Brian Gantwerker, MD. The Craniospinal Center of Los Angeles: My favorite accomplishment is doing more endoscopic work. As I bring more cases in, I am finding more confidence, and also know when it's just not good to do. I had a recent case I was contemplating doing endoscopically, but ended up starting and finishing through an MIS approach. The fragment was so stuck to the dura and had to be carefully manipulated I do not think it would have been appropriate and I am so glad I didn't. My goal for the remainder of 2024 is to do more minimally invasive surgery and to expand my online presence and enjoy time with my wife, son and soon-to-be-born niece. My other goals are to keep grinding on with my practice and my bicycling — one pays the bills, the other keeps me sane. We all need both.

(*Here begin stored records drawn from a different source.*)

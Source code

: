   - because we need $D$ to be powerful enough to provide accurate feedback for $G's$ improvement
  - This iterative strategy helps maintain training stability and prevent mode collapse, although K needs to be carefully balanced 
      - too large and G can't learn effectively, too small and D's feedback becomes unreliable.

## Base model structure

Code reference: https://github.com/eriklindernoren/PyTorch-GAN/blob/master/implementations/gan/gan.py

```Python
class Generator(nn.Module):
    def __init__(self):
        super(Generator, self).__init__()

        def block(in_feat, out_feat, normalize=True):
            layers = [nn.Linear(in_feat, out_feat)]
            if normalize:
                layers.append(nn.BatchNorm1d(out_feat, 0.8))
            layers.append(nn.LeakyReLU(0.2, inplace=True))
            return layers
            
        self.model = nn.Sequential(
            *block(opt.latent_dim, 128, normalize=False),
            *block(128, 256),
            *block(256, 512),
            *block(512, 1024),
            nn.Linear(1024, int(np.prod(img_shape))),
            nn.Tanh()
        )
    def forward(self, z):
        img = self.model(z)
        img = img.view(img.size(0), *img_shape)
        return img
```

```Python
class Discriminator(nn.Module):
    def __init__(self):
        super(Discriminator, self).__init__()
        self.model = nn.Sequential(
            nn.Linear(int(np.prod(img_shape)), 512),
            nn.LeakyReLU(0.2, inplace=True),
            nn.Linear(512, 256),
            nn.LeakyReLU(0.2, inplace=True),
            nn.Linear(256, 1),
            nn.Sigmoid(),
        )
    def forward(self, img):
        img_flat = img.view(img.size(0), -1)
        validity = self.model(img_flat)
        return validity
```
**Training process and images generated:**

Kushagra Verma, MD. DISC Sports & Spine Center's Marina del Rey (Calif.) ASC: Halfway through this year, I think perhaps my biggest accomplishment is innovation within the field of minimally invasive surgery. More and more, we're finding that we are able to take care of routine single- and two-level pathologies in the lumbar spine with an all-minimally invasive approach. Many of these surgeries are done in an ambulatory care center, and patients can avoid the hospital setting entirely.

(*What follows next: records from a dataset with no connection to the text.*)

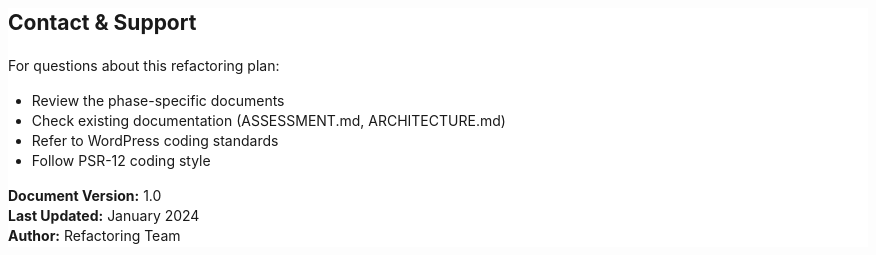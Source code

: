 
## Contact & Support

For questions about this refactoring plan:
- Review the phase-specific documents
- Check existing documentation (ASSESSMENT.md, ARCHITECTURE.md)
- Refer to WordPress coding standards
- Follow PSR-12 coding style

**Document Version:** 1.0  
**Last Updated:** January 2024  
**Author:** Refactoring Team
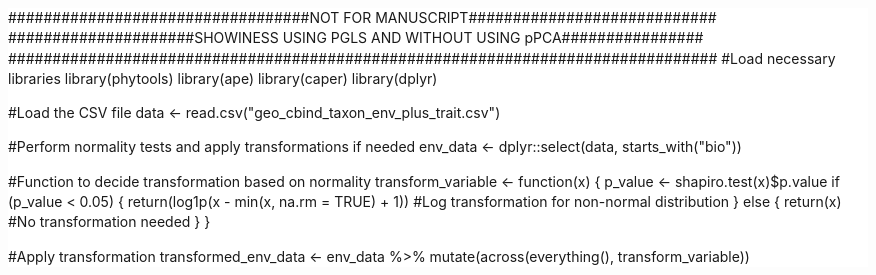 ##################################NOT FOR MANUSCRIPT############################
#####################SHOWINESS USING PGLS AND WITHOUT USING pPCA################
################################################################################
#Load necessary libraries
library(phytools)
library(ape)
library(caper)
library(dplyr)

#Load the CSV file
data <- read.csv("geo_cbind_taxon_env_plus_trait.csv")

#Perform normality tests and apply transformations if needed
env_data <- dplyr::select(data, starts_with("bio"))

#Function to decide transformation based on normality
transform_variable <- function(x) {
  p_value <- shapiro.test(x)$p.value
  if (p_value < 0.05) {
    return(log1p(x - min(x, na.rm = TRUE) + 1)) #Log transformation for non-normal distribution
  } else {
    return(x) #No transformation needed
  }
}

#Apply transformation
transformed_env_data <- env_data %>% mutate(across(everything(), transform_variable))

Also, we're better able to predict where patients will have issues after traditional spine surgery. Whether it's a non-union or a flat back or adjacent segment disease, we can anticipate these problems and do surgery in a way so that the incidence of a non-union or a flat back is virtually zero, and even if there's a problem at the adjacent level in the future, these can be largely managed with an all-minimally invasive approach.

Being an expert in both minimally invasive lateral approaches and collaborating with vascular surgeons to take on a minimally invasive anterior approach are skills that allow for spine surgery to improve dramatically compared to previous years. 

Another accomplishment that I'm very proud of is a greater focus on collaboration among spine surgeons. In this changing healthcare environment, I feel it's critical for spine surgeons to befriend each other, work together and look for ways to both innovate within our specialty and work together to protect our specialty from ongoing reductions in reimbursement. I'm excited for the future and am happy to have made these changes in our practice.

Earlier this year, I became a physician partner at DISC, which has worked to innovate in the outpatient setting and improve the healthcare environment for spine surgeons in an ambulatory care setting. 

Christian Zimmerman, MD. St. Alphonsus Medical Group and SAHS Neuroscience Institute (Boise, Idaho): A leadership transition within our hospital system created its expected dyspepsia among the level-two positions and was strangely communicated as 'financial changes' would be wontedly based on the incoming regime.  

Fortunately for the entire staff and surgeons alike, the experienced successor with both familial and community ties was home office selected, having to forego the six-to-twelve-month awkward resettling period. Continuing the current path of pandemic staff reparation and physician burn-out will remain top of mind, including expansion and growth at the neuroscience/surgery disciplines. An organized physician/surgeon-based concernment and communication within the parent organization was melded into the forward-thinking decision process. 

Assisting in this process quelled fears but also allowed our Trustee Board to refamiliarize themselves with a renewed focus on continued success and allow adjunct administration the renewed impetus to maintain progression in their respective departments.